Copy out every line from the records that includes "PlayKitManager".

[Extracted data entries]
--- START ---

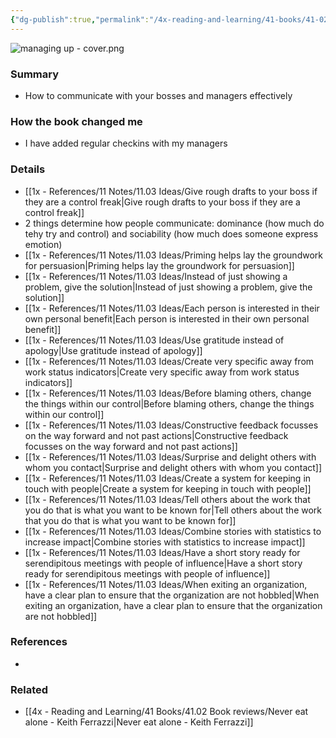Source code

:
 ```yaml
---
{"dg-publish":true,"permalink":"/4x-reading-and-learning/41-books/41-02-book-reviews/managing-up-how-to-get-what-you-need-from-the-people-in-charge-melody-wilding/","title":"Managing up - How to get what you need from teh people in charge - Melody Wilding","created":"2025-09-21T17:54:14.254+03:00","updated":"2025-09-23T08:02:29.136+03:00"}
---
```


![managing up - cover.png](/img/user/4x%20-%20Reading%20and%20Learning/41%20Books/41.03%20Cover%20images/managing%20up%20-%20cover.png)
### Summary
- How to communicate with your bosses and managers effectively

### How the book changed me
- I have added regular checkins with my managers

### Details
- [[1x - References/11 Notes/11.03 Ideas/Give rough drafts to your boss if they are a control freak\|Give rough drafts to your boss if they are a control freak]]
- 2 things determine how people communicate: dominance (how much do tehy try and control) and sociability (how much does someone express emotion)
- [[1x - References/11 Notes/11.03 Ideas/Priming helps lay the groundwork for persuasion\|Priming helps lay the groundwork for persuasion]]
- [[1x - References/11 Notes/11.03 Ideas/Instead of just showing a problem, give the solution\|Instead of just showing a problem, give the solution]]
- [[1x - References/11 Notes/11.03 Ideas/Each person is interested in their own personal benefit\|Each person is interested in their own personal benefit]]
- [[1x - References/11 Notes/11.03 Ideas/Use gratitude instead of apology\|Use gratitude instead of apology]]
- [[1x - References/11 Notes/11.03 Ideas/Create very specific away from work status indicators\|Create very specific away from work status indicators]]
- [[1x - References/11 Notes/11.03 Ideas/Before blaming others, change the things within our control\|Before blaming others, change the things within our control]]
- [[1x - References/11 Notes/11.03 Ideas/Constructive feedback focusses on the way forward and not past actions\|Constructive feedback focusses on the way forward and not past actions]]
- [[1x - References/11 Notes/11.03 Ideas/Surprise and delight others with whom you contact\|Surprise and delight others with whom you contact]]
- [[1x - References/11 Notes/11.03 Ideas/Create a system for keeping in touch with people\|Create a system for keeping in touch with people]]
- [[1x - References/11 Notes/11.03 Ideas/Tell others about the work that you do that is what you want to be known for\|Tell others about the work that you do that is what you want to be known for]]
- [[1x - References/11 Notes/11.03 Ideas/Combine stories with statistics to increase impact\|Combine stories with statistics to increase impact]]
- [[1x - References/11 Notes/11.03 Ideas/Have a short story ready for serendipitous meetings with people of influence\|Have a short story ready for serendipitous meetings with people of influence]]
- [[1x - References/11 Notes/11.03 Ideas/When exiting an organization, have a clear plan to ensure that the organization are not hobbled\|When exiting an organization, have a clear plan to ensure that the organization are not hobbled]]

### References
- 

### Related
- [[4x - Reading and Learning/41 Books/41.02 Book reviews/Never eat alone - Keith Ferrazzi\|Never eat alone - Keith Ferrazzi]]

--- END ---
--- START ---

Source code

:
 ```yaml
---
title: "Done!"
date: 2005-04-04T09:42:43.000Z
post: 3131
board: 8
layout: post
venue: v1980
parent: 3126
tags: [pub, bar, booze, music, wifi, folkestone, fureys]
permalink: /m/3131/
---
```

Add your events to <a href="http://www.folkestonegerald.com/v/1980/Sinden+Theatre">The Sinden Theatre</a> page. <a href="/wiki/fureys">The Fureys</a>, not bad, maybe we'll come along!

--- END ---
--- START ---

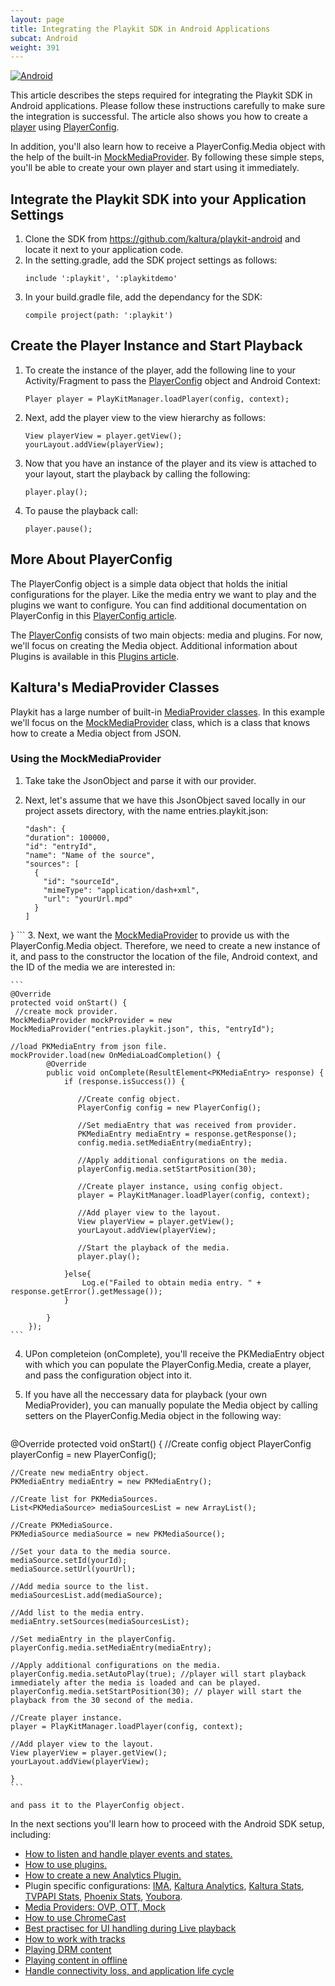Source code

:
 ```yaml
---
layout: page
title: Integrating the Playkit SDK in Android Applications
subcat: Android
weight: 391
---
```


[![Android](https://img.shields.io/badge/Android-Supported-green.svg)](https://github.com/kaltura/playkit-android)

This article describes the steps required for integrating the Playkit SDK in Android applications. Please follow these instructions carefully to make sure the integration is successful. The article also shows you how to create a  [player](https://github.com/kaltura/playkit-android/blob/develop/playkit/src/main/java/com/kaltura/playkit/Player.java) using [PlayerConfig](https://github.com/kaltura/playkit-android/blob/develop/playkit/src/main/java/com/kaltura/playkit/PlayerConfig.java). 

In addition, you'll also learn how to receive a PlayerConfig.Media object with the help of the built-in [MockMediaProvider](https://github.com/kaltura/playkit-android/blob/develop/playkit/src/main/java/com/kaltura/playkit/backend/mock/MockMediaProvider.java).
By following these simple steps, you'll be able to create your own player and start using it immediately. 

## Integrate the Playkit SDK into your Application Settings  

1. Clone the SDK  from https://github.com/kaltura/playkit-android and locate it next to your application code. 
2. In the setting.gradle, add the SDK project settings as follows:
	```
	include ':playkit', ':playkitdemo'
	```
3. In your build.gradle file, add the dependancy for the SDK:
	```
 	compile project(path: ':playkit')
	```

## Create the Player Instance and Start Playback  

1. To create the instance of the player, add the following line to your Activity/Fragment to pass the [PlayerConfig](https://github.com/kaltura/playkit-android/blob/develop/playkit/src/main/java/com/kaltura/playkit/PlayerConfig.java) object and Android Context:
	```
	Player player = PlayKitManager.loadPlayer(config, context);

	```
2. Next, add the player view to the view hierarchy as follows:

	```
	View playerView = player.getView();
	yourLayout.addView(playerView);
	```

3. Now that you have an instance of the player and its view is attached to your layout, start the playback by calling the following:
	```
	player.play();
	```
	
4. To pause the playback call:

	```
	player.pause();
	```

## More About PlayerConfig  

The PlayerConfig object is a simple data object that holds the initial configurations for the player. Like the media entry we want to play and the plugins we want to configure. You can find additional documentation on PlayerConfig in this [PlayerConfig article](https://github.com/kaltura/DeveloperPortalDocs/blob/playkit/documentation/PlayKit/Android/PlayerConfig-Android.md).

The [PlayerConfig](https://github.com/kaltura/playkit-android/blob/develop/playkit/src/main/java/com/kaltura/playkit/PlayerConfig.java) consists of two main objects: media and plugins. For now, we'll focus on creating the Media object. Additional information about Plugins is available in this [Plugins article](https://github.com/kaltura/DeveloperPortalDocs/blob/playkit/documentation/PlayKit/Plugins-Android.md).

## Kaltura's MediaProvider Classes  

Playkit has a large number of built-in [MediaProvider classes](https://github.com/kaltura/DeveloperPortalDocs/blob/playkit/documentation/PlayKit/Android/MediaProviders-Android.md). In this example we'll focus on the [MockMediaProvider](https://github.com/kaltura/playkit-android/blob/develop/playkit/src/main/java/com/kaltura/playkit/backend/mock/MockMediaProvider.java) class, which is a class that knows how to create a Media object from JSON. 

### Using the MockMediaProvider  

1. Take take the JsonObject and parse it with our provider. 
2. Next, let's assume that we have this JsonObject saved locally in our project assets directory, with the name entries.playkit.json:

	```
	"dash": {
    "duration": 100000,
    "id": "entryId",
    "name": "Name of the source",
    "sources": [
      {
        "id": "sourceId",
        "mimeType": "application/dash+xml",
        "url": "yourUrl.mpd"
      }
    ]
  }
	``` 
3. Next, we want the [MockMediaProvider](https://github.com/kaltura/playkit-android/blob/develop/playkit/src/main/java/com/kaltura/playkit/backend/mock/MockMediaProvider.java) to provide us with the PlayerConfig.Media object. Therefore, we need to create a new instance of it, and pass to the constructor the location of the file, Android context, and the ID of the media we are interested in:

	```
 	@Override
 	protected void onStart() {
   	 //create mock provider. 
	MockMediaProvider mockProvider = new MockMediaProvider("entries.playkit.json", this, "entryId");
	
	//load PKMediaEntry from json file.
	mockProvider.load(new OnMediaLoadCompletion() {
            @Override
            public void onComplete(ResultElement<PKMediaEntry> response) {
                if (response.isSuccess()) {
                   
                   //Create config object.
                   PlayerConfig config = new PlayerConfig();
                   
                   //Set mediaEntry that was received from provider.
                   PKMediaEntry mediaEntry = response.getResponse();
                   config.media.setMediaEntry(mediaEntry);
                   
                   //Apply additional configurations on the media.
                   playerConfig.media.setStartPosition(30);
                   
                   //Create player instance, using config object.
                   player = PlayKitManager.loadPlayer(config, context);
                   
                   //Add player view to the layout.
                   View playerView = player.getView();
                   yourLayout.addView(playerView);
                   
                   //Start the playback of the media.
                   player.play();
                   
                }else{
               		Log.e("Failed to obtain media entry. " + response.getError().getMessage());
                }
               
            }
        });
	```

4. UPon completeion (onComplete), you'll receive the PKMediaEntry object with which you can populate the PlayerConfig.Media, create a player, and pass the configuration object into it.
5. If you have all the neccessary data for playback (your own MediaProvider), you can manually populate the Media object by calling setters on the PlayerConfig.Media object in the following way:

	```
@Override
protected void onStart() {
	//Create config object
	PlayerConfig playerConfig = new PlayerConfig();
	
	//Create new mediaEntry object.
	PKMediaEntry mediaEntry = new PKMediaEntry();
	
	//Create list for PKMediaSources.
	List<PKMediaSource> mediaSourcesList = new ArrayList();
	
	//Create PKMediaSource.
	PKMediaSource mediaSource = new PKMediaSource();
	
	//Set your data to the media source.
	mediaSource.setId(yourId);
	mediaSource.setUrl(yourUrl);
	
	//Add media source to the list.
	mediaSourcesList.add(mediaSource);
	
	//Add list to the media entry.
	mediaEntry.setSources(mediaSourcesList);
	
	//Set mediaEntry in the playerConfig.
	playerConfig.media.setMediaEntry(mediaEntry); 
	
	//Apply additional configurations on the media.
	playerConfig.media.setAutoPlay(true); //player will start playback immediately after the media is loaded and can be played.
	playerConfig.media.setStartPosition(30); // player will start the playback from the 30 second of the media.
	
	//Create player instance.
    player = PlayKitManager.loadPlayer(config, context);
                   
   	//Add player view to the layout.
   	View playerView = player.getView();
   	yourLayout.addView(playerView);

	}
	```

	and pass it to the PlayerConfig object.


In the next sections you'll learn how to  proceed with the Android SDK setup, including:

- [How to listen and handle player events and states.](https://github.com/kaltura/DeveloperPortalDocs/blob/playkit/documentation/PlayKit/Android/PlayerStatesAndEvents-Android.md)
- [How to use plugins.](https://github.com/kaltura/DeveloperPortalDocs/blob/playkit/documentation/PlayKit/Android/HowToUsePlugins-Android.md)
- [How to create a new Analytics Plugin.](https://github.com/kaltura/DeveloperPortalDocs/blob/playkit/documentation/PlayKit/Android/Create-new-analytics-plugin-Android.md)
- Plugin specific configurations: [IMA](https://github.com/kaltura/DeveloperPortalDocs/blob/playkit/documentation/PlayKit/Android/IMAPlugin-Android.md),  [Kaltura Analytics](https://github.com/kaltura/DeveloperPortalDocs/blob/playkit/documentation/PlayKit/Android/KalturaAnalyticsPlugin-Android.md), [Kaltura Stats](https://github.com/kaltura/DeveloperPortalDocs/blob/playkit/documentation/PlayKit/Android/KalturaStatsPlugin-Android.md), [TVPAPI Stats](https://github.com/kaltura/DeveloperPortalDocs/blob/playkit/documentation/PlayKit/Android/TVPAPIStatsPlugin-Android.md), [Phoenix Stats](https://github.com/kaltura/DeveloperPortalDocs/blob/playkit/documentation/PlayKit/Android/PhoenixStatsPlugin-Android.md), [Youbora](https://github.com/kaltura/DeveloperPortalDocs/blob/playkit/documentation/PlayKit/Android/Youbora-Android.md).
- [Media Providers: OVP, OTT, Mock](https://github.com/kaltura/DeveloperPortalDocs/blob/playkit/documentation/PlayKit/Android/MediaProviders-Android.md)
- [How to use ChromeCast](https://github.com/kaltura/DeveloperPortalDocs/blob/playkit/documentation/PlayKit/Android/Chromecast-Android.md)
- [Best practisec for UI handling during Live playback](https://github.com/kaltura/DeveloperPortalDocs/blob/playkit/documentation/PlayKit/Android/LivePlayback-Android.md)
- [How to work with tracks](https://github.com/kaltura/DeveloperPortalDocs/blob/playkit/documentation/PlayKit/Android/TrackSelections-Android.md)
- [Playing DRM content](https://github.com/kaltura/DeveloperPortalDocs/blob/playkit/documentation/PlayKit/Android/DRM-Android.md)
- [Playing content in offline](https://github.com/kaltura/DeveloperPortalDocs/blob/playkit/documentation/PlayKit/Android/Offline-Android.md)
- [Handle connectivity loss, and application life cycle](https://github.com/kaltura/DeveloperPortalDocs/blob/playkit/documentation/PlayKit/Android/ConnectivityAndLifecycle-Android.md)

--- END ---

### Answer section
	Player player = PlayKitManager.loadPlayer(config, context);
                   player = PlayKitManager.loadPlayer(config, context);
    player = PlayKitManager.loadPlayer(config, context);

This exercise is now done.